Dave Black from Voce fills in the background:
Congress is now considering the Personal Data Security and Privacy Act, and 8 other pieces of legislation designed to impose privacy, notification, and handling parameters on the storage of personal data -- in part due to high profile cases such as ChoicePoint and Mastercard. 30 other states are simultaneously considering similar legislation, and many of these laws actually contradict one another. If the federal government does not pass pre-emptive legislation, we'll soon have 50 slightly different state laws pertaining to data security -- expensive and painful for corporations.
Mr Hitz says he has been impressed by the legislators and their aids and with their understanding of the issues involved.

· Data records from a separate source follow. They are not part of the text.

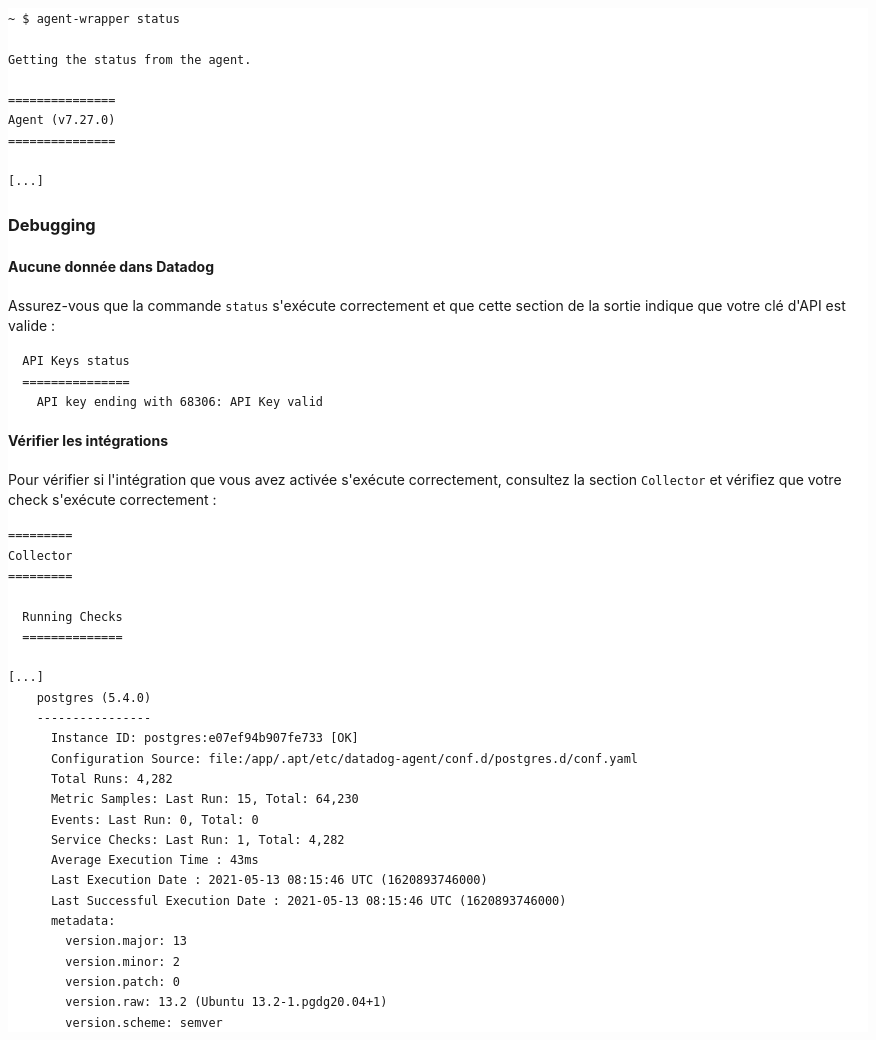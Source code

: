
 ```shell
~ $ agent-wrapper status

Getting the status from the agent.

===============
Agent (v7.27.0)
===============

[...]

```

### Debugging

#### Aucune donnée dans Datadog

Assurez-vous que la commande `status` s'exécute correctement et que cette section de la sortie indique que votre clé d'API est valide :

```
  API Keys status
  ===============
    API key ending with 68306: API Key valid
```

#### Vérifier les intégrations

Pour vérifier si l'intégration que vous avez activée s'exécute correctement, consultez la section `Collector` et vérifiez que votre check s'exécute correctement :

```
=========
Collector
=========

  Running Checks
  ==============

[...]
    postgres (5.4.0)
    ----------------
      Instance ID: postgres:e07ef94b907fe733 [OK]
      Configuration Source: file:/app/.apt/etc/datadog-agent/conf.d/postgres.d/conf.yaml
      Total Runs: 4,282
      Metric Samples: Last Run: 15, Total: 64,230
      Events: Last Run: 0, Total: 0
      Service Checks: Last Run: 1, Total: 4,282
      Average Execution Time : 43ms
      Last Execution Date : 2021-05-13 08:15:46 UTC (1620893746000)
      Last Successful Execution Date : 2021-05-13 08:15:46 UTC (1620893746000)
      metadata:
        version.major: 13
        version.minor: 2
        version.patch: 0
        version.raw: 13.2 (Ubuntu 13.2-1.pgdg20.04+1)
        version.scheme: semver
```


[1]: https://devcenter.heroku.com/articles/buildpacks
[2]: https://docs.datadoghq.com/fr/libraries
[3]: https://app.datadoghq.com/organization-settings/api-keys
[4]: https://devcenter.heroku.com/articles/using-multiple-buildpacks-for-an-app#viewing-buildpacks
[5]: https://github.com/heroku/heroku-buildpack-apt
[6]: https://github.com/jontewks/puppeteer-heroku-buildpack
[7]: https://github.com/lstoll/heroku-buildpack-monorepo
[8]: https://github.com/DataDog/heroku-buildpack-datadog/releases
[10]: https://docs.datadoghq.com/fr/tagging/
[11]: https://docs.datadoghq.com/fr/dashboards/guide/how-to-graph-percentiles-in-datadog/
[12]: https://docs.datadoghq.com/fr/agent
[13]: https://devcenter.heroku.com/articles/dyno-metadata
[14]: https://devcenter.heroku.com/articles/log-runtime-metrics
[15]: https://docs.datadoghq.com/fr/logs/guide/collect-heroku-logs
[16]: https://docs.datadoghq.com/fr/logs/logs_to_metrics/
[17]: https://docs.datadoghq.com/fr/integrations/
[18]: https://docs.datadoghq.com/fr/getting_started/integrations/#configuring-agent-integrations
[19]: https://docs.datadoghq.com/fr/integrations/redisdb/
[20]: https://github.com/DataDog/integrations-core/blob/master/redisdb/datadog_checks/redisdb/data/conf.yaml.example
[21]: https://github.com/DataDog/integrations-extras/
[22]: https://github.com/DataDog/integrations-extras/tree/master/ping
[23]: https://docs.datadoghq.com/fr/developers/custom_checks/
[24]: https://docs.datadoghq.com/fr/agent/guide/agent-commands/#agent-status-and-information
[25]: https://devcenter.heroku.com/articles/slug-compiler
[26]: https://github.com/DataDog/datadog-agent/tree/master/Dockerfiles
[27]: https://github.com/DataDog/heroku-buildpack-datadog/blob/master/CONTRIBUTING.md
[28]: https://github.com/DataDog/heroku-buildpack-datadog
[29]: https://github.com/miketheman/heroku-buildpack-datadog
[30]: https://github.com/DataDog/heroku-buildpack-datadog/blob/master/CHANGELOG.md
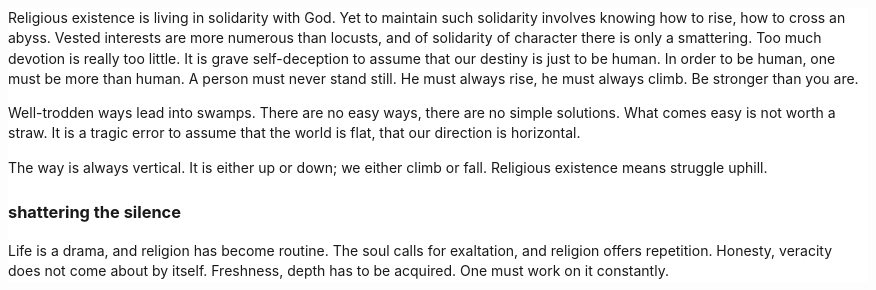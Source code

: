 <td style="vertical-align:top;" width="53%">
<div class="english">
Religious existence is living in solidarity with God. Yet to maintain such solidarity involves knowing how to rise, how to cross an abyss. Vested interests are more numerous than locusts, and of solidarity of character there is only a smattering. Too much devotion is really too little. It is grave self-deception to assume that our destiny is just to be human. In order to be human, one must be more than human. A person must never stand still. He must always rise, he must always climb. Be stronger than you are.
</div></td></tr>


<tr><td style="vertical-align:top;" width="46%">
<div class="liturgy"><span lang="he">

</span></div></td>
 
<td style="vertical-align:top;" width="53%">
<div class="english">
Well-trodden ways lead into swamps. There are no easy ways, there are no simple solutions. What comes easy is not worth a straw. It is a tragic error to assume that the world is flat, that our direction is horizontal.
</div></td></tr>


<tr><td style="vertical-align:top;" width="46%">
<div class="liturgy"><span lang="he">

</span></div></td>
 
<td style="vertical-align:top;" width="53%">
<div class="english">
The way is always vertical. It is either up or down; we either climb or fall. Religious existence means struggle uphill.
</div></td></tr>


<tr><td style="vertical-align:top;" width="46%">
<div class="liturgy"><span lang="he">

</span></div></td>
 
<td style="vertical-align:top;" width="53%">
<div class="english">
<h3>shattering the silence</h3>
</div></td></tr>


<tr><td style="vertical-align:top;" width="46%">
<div class="liturgy"><span lang="he">

</span></div></td>
 
<td style="vertical-align:top;" width="53%">
<div class="english">
Life is a drama, and religion has become routine. The soul calls for exaltation, and religion offers repetition. Honesty, veracity does not come about by itself. Freshness, depth has to be acquired. One must work on it constantly.
</div></td></tr>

It is a complex subject because it requires creating best practices policies on storing, safeguarding, and destroying mountains of data that are required to be kept for up to seven years as a result of Sarbanes-Oxely and other regulations.
Silicon Valley is increasingly realizing that it has to deal with Washington D.C and get involved in the conversation--otherwise bad laws will be passed. Joe Kraus, of Excite/JotSpot has warned in SVW, about how other industries can use the law to limit what types of innovation can be done.
Easing on SOX?
Mr Hitz also mentioned that "there is a growing realization that Sarbanes-Oxely is an expensive burden for many US companies and there is talk of possibly easing the burden on smaller companies."
That would be a good thing--it's a tax on innovation, imho. But it wont happen unless there is a visible champion--a captain of industry confident enough to take the heat and the scrutiny. Any takers? John? Andy? Eric?